Cette approche du Boris est complètement autre. Le frisson vient certes, mais il vient essentiellement d’une tension quelquefois insupportable née d’un parti pris d’objectivité qui finit par créer du malaise : un Boris en version Sachlichkeit. Je me suis plusieurs fois retrouvé au bord des larmes, dressé sur mon fauteuil, non pas des larmes cathartiques, mais  de ces larmes qui vous viennent parce que vous êtes enfermé à ne pas pouvoir vous en sortir, des larmes de rage.
Tout en collant à ce que dit Bieito, tout en adhérant à cette vision qui place Poutine et Sarkozy comme premiers guignols politiques (bientôt suivis de tous les autres, de Blair à Hollande), Petrenko propose une vision de ce Mussorgski première version (1869) particulièrement rèche, avec des sons coupants, des interventions sonores brutales et sèches, notamment des vents (bois, cuivres), et quand il le faut un son plein, immense, en expansion, mais jamais attendri sur lui même, jamais complaisant, jamais éclatant ou rutilant (c’est toute la différence avec un Nagano qui concédait un doigt de rutilance). Cette version de 1869 est une version brute, sans concessions, peu gracieuse, mais puissante, mais inquiétante, mais profondément pessimiste. Il fait ainsi parler l’orchestre avec cette ironie et ce sarcasme qu’on voit quelquefois chez Mahler, notamment dans la 7ème, la moins populaire, la plus nocturne, ou le Rondo Burleske de la neuvième, celle de la mort.
Il semble nous dire : Mussorgski, c’est un homme de l’après, c’est un Stravinski débarrassé de ses volutes modern’style,  un créateur de sons, c’est un Berg avant l’heure. 
Il nous montre ainsi comment et pourquoi Mussorgski est un compositeur de référence pour le XXème, Debussy, Zemlinsky, Chostakovitch, Poulenc etc…
Sa direction affiche ses habituelles qualités, désormais bien connues, d’abord un souci de clarté presque géométrique, chaque note est nette, sculptée, dessinée, puis un souci d’équilibre avec la scène, sans jamais couvrir les chanteurs, mettant même quelquefois les voix au premier plan en refusant d’imposer la pâte orchestrale : on a quelquefois l’impression qu’on chante presque a capella, en entendant dans la fosse quelques notes isolées, comme des pointes acérées, ne « lâchant » l’orchestre que dans les grandes scènes de foule où le chœur extraordinaire, peut-être encore plus que cet été (toujours dirigé par Sören Eckhoff), impose un son prodigieux, énorme et paradoxalement sans éclat, lui aussi coupant et net, comme une guillotine.
L’orchestre répond aux sollicitations à un point tel qu’on comprend combien en quelques mois non seulement il l’a pris en main, et combien il a instauré un dialogue artistique intense et profond: il développe quand il faut un son d’une puissance inouïe, qui cependant n’est jamais trop fort. Accompagnant les voix en les soutenant, avec des indications très précises, il varie les volumes et la couleur donnant l’impression que l’orchestre parle, comme un chanteur. Rarement on a eu une telle osmose entre fosse et plateau.

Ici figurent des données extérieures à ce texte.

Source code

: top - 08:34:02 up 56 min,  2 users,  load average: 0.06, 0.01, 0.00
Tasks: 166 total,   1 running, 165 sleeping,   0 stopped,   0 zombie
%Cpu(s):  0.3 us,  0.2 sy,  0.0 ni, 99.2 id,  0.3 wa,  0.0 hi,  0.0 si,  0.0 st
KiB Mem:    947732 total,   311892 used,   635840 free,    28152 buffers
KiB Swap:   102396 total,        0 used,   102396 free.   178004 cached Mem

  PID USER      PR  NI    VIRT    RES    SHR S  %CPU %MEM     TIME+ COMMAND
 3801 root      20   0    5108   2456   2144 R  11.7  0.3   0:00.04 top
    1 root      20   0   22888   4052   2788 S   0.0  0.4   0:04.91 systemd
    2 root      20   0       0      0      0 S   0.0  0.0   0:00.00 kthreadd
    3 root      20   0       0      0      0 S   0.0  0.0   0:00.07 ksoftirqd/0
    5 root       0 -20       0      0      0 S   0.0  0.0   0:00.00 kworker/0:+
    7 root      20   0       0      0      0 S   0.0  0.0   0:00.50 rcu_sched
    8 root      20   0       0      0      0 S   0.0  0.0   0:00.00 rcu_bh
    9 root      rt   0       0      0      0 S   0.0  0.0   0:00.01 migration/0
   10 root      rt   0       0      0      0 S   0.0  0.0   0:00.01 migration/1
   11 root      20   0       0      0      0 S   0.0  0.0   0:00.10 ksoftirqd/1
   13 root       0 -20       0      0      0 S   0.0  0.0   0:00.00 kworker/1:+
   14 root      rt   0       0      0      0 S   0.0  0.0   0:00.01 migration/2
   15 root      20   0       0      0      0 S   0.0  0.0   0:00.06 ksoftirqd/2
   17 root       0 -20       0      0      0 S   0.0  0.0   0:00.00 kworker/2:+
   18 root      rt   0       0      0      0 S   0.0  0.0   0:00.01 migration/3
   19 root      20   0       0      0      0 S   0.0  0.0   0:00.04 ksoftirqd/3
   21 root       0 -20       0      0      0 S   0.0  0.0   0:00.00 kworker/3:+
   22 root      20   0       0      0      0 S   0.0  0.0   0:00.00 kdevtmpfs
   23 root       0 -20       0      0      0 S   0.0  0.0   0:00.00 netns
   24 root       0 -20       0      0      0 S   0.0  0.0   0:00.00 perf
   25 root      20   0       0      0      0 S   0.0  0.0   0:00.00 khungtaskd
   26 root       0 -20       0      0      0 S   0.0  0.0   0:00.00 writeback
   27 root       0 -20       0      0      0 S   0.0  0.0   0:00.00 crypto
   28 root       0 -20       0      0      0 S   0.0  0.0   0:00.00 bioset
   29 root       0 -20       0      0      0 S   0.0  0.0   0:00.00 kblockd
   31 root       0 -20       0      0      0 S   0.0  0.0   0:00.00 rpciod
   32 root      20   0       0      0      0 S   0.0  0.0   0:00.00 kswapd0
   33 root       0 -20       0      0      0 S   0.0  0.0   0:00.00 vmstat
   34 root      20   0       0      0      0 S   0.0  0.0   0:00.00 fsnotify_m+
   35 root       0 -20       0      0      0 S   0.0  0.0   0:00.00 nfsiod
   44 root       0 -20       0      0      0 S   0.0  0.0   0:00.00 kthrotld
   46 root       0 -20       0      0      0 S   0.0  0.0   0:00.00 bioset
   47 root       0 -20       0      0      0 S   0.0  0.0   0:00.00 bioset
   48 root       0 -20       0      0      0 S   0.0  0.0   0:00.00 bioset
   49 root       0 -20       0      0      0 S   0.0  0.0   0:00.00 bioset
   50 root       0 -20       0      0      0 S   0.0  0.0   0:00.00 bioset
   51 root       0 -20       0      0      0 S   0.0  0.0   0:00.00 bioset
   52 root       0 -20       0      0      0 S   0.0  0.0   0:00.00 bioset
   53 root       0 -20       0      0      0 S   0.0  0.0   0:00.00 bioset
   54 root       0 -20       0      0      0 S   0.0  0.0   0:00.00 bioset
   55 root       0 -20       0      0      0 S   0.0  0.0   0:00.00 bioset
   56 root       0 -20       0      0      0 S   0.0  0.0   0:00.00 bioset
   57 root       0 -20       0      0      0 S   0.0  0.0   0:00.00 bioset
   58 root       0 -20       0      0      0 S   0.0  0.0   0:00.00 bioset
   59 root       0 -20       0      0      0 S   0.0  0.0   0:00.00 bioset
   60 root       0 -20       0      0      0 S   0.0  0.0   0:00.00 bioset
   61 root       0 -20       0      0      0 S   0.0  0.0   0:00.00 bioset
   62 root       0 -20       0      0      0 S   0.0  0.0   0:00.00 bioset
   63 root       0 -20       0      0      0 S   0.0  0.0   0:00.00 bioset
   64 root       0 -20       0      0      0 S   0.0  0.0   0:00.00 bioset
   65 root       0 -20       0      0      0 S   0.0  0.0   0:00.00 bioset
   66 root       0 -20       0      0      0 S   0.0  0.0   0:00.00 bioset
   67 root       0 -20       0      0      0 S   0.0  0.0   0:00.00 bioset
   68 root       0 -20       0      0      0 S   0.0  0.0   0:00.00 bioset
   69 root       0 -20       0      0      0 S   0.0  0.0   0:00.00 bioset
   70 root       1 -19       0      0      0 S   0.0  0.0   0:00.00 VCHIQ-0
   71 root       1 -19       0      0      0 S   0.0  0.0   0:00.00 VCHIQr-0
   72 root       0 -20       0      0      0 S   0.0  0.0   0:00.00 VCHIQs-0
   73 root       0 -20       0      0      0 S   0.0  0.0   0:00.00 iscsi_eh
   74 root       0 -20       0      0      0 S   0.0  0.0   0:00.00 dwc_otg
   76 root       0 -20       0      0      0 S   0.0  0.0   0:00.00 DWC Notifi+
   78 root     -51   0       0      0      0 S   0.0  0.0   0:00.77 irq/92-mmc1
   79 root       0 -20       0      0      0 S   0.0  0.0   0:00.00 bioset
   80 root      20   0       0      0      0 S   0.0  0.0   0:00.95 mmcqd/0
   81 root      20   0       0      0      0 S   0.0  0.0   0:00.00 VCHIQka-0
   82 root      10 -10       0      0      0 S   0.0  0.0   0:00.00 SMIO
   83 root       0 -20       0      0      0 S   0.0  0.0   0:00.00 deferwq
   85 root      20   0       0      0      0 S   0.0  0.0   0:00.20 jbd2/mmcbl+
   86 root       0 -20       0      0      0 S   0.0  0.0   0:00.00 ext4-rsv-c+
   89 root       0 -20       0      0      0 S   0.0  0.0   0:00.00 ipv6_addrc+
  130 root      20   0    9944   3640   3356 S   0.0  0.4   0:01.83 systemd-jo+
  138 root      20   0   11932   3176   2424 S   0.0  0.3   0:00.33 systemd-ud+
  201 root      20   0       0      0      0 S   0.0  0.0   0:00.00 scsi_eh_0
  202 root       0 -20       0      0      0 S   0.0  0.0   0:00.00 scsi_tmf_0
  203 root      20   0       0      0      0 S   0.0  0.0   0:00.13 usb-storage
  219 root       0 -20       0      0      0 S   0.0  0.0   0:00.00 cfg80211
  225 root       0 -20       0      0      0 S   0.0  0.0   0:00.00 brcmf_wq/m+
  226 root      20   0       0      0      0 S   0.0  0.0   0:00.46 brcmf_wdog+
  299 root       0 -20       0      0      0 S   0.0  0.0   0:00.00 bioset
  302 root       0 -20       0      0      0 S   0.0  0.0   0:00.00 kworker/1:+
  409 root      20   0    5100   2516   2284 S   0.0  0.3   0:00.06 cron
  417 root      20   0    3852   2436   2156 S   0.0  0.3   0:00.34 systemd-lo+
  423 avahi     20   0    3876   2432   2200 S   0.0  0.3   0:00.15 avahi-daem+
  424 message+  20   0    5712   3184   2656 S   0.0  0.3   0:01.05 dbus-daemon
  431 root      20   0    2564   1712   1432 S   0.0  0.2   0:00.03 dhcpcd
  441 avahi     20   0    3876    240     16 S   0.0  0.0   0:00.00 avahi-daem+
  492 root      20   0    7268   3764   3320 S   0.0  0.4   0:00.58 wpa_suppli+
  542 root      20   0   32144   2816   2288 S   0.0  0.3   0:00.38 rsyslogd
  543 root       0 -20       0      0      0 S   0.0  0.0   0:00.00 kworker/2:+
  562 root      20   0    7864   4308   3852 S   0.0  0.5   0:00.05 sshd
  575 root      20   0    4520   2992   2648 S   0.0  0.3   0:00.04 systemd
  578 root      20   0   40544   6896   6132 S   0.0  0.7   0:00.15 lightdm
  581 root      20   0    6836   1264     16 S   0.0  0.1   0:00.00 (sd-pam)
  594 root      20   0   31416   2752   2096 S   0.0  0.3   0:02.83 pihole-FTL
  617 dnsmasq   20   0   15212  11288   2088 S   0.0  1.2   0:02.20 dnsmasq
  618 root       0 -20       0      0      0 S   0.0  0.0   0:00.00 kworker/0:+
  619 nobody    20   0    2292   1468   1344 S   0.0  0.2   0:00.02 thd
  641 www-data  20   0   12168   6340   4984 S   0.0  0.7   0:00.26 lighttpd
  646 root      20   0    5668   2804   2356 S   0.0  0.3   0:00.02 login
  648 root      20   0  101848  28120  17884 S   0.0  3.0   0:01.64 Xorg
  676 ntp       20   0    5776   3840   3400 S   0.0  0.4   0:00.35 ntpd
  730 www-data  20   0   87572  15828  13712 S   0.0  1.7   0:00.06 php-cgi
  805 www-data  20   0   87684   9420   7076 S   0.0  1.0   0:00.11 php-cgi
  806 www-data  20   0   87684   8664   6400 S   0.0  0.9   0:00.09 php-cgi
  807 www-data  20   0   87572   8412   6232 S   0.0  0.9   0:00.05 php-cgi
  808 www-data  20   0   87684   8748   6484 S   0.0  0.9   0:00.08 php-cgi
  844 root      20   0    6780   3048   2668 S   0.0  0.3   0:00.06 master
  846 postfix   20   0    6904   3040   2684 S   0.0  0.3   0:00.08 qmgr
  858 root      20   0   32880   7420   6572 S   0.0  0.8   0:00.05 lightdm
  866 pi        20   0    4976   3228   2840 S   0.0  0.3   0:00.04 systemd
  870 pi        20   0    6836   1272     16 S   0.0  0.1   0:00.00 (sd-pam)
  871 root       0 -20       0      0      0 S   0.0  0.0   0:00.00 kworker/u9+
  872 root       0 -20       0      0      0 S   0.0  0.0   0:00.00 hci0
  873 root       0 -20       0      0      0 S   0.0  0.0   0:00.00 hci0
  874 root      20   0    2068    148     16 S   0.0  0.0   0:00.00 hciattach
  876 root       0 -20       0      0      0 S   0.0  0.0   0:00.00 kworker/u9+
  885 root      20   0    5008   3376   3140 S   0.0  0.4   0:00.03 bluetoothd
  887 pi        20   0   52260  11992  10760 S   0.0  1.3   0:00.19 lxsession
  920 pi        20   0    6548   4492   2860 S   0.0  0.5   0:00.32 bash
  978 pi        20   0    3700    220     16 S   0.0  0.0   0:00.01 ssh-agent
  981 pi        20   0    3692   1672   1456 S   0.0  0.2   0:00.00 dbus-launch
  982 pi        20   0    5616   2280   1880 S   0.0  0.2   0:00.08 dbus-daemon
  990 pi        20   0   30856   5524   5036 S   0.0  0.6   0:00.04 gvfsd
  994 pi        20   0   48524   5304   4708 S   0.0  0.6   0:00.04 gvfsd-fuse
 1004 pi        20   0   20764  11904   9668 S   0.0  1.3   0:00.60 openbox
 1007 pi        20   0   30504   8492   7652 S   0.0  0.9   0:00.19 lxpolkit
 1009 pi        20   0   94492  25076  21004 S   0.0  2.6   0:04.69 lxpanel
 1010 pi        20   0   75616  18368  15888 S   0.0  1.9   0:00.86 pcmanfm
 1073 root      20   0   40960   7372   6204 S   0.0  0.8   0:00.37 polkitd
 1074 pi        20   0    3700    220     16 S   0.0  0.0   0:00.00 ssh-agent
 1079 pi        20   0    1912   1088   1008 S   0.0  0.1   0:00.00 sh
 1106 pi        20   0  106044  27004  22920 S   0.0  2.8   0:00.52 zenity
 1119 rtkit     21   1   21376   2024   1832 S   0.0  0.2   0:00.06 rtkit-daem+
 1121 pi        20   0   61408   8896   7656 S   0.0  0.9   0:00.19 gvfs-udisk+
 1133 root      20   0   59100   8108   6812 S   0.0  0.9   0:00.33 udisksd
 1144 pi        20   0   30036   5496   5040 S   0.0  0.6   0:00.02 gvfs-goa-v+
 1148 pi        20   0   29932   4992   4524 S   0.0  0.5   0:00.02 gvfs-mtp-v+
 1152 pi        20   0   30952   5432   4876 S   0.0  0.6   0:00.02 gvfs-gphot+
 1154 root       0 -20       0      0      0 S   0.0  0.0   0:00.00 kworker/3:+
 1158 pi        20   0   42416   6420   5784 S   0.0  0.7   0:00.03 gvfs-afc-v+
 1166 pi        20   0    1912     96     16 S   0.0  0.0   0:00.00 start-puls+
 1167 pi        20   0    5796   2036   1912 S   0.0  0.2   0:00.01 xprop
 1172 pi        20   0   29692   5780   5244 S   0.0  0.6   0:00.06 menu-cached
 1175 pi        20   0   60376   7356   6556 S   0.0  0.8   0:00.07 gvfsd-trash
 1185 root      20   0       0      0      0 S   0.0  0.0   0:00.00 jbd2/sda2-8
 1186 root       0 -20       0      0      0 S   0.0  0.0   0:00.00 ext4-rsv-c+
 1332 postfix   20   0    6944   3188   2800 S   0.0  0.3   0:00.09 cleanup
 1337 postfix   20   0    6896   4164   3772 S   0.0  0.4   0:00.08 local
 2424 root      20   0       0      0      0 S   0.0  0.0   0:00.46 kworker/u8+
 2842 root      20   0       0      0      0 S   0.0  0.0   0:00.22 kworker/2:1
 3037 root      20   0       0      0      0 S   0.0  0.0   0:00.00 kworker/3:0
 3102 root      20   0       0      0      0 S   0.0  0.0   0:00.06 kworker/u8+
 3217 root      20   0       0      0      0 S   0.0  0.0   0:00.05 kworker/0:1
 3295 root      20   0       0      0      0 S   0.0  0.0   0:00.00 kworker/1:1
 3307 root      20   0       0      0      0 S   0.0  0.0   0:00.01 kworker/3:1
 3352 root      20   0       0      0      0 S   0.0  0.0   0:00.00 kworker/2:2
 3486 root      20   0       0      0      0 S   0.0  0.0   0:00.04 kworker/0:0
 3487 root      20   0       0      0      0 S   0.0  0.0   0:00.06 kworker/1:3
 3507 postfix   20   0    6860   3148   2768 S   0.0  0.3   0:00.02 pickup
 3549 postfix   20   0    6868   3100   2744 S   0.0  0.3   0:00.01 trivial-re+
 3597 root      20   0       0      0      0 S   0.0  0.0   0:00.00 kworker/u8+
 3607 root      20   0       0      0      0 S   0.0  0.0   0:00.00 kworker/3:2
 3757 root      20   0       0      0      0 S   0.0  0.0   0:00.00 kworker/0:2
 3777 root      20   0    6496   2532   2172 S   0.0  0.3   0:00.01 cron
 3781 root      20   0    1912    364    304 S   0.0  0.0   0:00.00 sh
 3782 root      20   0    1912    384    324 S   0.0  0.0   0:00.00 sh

Saluts, 28 mars 2014, De g.à d.Petrenko, Kotscherga, Siegel, Nakamura, Matorin
Saluts, 28 mars 2014, De g.à d.Petrenko, Kotscherga, Siegel, Nakamura, Matorin

Depuis Claudio Abbado qui imposait une lecture de Mussorgski bouleversante, à la fois poétique et nostalgique, d’une infinie tristesse,  je n’ai pas entendu une vision aussi neuve, aussi riche, aussi passionnante ni aussi intelligente, d’une infinie noirceur.
C’est bien l’analyse scrupuleuse de la partition qu’on voit derrière cette direction, une partition travaillée, fouillée, explorée de manière très précise, avec une logique décisive et des choix d’une rare netteté : il y a une ligne, il y a une direction, il y a une résolution . Ces amis dubitatifs qui m’accompagnaient étaient sonnés à la fin, reconnaissant d’abord l’extraordinaire beauté de l’ensemble, et en même temps son extraordinaire étrangeté : frustrés  devant un travail auquel ils n’adhéraient pas mais contraints de reconnaître l’extraordinaire nouveauté de l’approche. Je pense qu’une partie du public a ressenti le même type de sentiment ou d’impression, tiraillé entre le choc inévitable de la nouveauté, et la nostalgie de l’attendu.
Comme je suis heureux d’avoir été confronté à quelque chose de neuf, qui explore d’autres chemins, et qui m’a aussi quelquefois heurté : enfin on sort de la sagesse qui est conformisme musical, du culte narcissique de l’effet, enfin on rencontre une sorte de vision, dorique et sans fioritures, enfin quelqu’un qui a quelque chose d’autre à dire qu’un discours convenu ou attendu sur les œuvres. Et notamment sur cette œuvre-là, pour laquelle beaucoup d’auditeurs espèrent un peu de pittoresque et de spectaculaire.
Voilà une beauté presque mystique architecturée à la Le Corbusier, avec un filet de lumière filtrée. Il faut plonger en soi, pour pouvoir la percevoir, il faut plonger dans la méditation.
À cette direction du troisième type a répondu une distribution sensiblement différente de cet été,  faisant appel à l’excellente troupe pour l’ensemble des rôles de complément . On retrouve donc Angela Brower, Fjodor d’une grande fraîcheur,  qui fait percevoir néanmoins dans son chant  quelque chose de l’indifférence naissante de l’enfant gâté. Eri Nakamura est une formidable Xenia, déjantée, hors sol et Okka von der Damerau une honnête aubergiste, tout comme la nourrice de Heike Grötzinger. Du côté des hommes, signalons de nouveau le bon Missail de Ulrich Reβ et surtout l’excellent Innocent de Kevin Conners, dont l’intervention est à la fois tendue et terrible, est indéniablement douée de poésie. Un des moments les plus insupportables de la soirée.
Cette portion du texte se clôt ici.